We know that multiple myeloma is a disease that is relapsing. All patients experience multiple relapses before they become resistant. We know that the goal of the treatment is to postpone the relapses and use the best-available regimen. It is important to point out that in patients who are triple-class refractory, we need to switch the class and go to a new class. Options include Blenrep [belantamab mafodotin], selinexor, melflufen, and elotuzumab, which is also a good option, especially for patients who are older. Those new options have different toxicity profiles. It is important to discuss with the patient what the most suitable regimen would be for them and what is most appropriate based on prior cytotoxicities.
Triple-class refractory patients usually have a shorter duration of response. You can expect a duration of response of progression-free survival in patients to last several years—a median of 5 years—when they are initially treated and receive the transplant. This may be many more years with CD38 antibodies. The progression-free survival in patients with triple-class refractory multiple myeloma is much shorter. We know that can it last from 4 months, when they receive melflufen, to 6 months, when they receive selinexor. The difference is not too significant. It reflects that triple-class refractory multiple myeloma is a challenge for treatment and characterized by a much shorter duration of progression-free survival.
Sometimes you can see that there’s a change in biological behavior.

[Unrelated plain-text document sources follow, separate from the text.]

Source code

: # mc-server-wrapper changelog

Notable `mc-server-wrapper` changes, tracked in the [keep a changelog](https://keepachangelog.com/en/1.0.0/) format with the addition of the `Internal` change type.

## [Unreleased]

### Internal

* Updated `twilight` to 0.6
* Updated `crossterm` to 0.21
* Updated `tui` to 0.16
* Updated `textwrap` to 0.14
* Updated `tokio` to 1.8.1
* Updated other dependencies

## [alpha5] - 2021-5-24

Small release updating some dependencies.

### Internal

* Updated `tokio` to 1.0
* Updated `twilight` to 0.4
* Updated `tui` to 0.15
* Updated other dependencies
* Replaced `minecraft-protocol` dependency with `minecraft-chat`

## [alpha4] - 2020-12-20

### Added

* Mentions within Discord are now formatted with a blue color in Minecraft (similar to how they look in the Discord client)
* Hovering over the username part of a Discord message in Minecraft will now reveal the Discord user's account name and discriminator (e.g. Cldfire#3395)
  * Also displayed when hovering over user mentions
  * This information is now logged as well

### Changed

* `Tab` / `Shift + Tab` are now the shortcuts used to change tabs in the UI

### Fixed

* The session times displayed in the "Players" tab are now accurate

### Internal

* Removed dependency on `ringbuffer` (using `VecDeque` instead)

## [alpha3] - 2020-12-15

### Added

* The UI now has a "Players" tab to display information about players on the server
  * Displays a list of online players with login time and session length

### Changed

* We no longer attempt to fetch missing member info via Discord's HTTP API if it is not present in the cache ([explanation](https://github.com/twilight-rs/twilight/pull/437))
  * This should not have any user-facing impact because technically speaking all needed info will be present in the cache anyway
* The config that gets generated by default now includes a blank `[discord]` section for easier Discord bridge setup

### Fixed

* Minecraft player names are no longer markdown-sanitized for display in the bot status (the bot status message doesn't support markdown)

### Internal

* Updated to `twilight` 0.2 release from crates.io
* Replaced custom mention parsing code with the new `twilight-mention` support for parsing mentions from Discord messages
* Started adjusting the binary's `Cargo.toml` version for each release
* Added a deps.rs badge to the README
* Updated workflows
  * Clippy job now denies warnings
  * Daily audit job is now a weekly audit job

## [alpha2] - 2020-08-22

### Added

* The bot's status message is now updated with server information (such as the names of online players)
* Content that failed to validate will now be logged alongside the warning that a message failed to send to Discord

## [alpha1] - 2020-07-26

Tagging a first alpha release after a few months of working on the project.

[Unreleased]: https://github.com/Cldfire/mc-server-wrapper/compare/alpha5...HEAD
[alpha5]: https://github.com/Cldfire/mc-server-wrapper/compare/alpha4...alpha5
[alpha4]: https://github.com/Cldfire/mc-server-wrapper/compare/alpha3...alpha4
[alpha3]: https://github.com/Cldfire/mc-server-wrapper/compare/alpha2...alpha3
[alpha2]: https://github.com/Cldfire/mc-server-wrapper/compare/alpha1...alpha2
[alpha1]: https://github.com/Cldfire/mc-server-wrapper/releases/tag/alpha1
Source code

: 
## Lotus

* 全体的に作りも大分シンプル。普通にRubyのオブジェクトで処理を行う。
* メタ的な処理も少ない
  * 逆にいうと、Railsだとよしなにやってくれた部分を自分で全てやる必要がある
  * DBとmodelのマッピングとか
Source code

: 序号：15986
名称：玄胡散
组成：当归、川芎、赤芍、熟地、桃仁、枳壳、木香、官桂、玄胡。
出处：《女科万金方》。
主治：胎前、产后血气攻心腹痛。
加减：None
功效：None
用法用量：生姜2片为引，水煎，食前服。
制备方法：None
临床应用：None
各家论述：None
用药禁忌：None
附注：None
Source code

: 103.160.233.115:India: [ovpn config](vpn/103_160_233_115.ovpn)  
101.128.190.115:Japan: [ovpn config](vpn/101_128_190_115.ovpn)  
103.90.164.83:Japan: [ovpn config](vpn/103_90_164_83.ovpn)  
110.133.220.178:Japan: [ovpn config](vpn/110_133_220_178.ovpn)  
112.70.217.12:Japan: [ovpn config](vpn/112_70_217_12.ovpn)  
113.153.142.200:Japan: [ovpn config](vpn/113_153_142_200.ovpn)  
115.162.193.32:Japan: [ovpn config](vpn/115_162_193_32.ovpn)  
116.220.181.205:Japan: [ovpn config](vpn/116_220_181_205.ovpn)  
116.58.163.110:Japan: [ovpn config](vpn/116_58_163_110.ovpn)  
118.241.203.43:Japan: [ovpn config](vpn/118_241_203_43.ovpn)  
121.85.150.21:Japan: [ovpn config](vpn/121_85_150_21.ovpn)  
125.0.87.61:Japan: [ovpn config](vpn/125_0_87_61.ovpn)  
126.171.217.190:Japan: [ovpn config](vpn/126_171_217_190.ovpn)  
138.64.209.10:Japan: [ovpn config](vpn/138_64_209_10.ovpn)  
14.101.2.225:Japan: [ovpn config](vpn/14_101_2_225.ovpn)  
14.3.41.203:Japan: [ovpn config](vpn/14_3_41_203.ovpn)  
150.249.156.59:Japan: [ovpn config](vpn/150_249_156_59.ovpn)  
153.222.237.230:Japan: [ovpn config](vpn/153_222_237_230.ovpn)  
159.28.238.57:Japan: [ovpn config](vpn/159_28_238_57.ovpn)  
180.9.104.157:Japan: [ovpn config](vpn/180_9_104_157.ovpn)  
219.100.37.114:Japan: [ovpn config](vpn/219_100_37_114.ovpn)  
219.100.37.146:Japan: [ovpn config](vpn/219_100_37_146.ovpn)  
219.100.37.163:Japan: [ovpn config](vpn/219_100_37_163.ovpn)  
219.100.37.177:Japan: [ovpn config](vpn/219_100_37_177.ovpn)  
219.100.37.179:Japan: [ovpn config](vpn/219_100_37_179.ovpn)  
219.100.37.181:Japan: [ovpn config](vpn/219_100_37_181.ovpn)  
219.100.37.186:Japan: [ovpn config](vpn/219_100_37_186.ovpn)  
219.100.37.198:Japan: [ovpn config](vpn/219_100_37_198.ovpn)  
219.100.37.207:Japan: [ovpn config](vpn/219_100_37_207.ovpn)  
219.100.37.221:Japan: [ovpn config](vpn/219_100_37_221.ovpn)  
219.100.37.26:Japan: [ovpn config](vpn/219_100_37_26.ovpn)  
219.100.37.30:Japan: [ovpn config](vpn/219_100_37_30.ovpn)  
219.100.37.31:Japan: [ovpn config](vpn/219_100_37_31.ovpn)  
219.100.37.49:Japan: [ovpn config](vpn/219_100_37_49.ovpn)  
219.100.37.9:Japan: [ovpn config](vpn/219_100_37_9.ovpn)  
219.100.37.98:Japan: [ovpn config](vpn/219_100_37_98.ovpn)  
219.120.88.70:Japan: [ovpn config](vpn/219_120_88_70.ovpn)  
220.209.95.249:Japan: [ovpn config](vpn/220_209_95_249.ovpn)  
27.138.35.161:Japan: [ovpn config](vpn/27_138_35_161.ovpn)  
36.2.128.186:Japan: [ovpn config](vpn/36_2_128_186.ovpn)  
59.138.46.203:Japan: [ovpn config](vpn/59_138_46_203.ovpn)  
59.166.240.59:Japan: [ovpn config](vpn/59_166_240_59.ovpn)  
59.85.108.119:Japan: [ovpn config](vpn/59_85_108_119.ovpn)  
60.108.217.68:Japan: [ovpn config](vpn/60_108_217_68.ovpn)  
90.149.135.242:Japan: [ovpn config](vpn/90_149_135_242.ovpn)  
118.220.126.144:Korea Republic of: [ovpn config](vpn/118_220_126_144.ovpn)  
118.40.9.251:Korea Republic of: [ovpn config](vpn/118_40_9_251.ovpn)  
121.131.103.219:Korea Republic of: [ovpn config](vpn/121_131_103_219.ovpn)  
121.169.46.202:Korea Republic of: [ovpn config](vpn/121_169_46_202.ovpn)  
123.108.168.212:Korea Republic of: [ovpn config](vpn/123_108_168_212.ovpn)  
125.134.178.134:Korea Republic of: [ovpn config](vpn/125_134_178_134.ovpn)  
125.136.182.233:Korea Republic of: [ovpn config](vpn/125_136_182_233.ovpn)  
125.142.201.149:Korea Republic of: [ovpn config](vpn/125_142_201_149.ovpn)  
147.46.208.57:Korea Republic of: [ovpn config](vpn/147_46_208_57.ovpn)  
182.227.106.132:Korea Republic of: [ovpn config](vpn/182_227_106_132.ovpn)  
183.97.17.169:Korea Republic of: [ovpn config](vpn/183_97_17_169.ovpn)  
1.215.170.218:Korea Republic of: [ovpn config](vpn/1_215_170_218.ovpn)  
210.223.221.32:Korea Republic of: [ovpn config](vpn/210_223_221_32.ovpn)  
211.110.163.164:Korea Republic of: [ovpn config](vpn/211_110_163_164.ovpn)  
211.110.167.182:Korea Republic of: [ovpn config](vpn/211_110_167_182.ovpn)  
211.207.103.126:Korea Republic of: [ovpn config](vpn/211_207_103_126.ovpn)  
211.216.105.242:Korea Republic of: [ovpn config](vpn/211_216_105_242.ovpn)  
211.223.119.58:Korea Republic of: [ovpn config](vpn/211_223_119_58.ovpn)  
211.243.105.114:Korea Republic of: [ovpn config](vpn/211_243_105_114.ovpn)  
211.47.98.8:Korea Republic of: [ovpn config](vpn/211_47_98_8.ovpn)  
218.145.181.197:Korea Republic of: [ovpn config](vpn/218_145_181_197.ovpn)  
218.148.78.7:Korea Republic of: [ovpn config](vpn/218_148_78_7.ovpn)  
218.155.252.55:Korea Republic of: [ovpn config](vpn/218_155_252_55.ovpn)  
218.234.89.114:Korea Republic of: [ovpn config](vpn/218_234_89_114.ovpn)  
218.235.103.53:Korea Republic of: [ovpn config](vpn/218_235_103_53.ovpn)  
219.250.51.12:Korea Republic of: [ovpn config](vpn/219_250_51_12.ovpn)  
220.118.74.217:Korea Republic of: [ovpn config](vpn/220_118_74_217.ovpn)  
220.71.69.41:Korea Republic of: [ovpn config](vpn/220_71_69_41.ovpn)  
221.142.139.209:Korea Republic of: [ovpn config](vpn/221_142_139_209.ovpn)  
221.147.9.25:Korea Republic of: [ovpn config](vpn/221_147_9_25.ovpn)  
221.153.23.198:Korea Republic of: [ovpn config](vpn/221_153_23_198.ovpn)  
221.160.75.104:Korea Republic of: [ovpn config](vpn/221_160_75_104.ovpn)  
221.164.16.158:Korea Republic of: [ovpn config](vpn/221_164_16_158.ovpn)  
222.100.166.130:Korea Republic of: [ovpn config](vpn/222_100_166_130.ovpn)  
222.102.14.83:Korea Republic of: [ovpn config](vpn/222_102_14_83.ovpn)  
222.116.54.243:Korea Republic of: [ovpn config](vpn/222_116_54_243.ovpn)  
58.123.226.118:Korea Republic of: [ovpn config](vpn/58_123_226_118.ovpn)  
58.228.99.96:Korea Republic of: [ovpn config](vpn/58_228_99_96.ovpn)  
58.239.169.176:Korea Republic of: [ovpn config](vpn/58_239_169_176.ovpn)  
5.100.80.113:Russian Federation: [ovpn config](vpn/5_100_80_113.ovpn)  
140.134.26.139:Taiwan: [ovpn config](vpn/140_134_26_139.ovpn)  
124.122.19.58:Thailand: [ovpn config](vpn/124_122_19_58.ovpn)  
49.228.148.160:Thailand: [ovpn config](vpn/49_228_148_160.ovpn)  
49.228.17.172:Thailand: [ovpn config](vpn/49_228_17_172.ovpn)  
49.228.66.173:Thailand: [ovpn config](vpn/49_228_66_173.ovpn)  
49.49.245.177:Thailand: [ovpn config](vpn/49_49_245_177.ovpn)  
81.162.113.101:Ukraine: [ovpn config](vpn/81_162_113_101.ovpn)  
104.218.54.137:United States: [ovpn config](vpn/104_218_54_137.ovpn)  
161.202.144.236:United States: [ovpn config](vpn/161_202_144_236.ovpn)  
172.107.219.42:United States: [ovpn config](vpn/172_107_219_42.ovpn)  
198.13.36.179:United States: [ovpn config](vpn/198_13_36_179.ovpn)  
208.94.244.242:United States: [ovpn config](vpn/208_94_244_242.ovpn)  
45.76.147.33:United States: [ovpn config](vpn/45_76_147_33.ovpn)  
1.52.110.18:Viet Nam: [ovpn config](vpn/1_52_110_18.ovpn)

Patients tend to have a much faster proliferation of the multiple myeloma cells. There’s also a higher tumor burden. They can have many more lytic lesions. Because of the multiple treatments patients receive, it is challenging to find the optimal doses of the treatment. They might start a fourth- and fifth-line treatment already with thrombocytopenia or neutropenia, which poses a further challenge to treat and find optimal doses for patients who are refractory.
It’s very difficult to tell a patient in their third, fourth, or fifth relapse what their prognosis is. What would be more honest is to say, “We know from clinical trials in which selinexor was used as a single agent that the median progression-free survival is 4.2 months.” When I discuss with my patients their prognosis, I usually discuss it based on the treatment I suggest. It’s very difficult to know what the options are after the treatment. For instance, a patient might change their prognosis by getting a BCMA BiTE [bispecific T-cell engager] or a CAR [chimeric antigen receptor] T-cell treatment. I would be hesitant to give a prognosis for patients who received their third- or fourth-line treatment. I would stick more to certain drug combinations I’m giving and rely on data that were obtained in clinical trials.
Peter Voorhees, MD: The goal of therapy is obviously to get the disease under control, and this is particularly relevant for patients who are in clinical relapse and suffering from symptoms related to their disease progression. As I mentioned previously, durability of remission does shorten over the course of time. We always need to be cognizant of quality-of-life issues, but we need to be particularly cognizant of quality-of-life issues in this circumstance. Aside from navigating benefit as far as response to therapy and durability of that response, we have to be very careful about mitigating any adverse effects related to that treatment.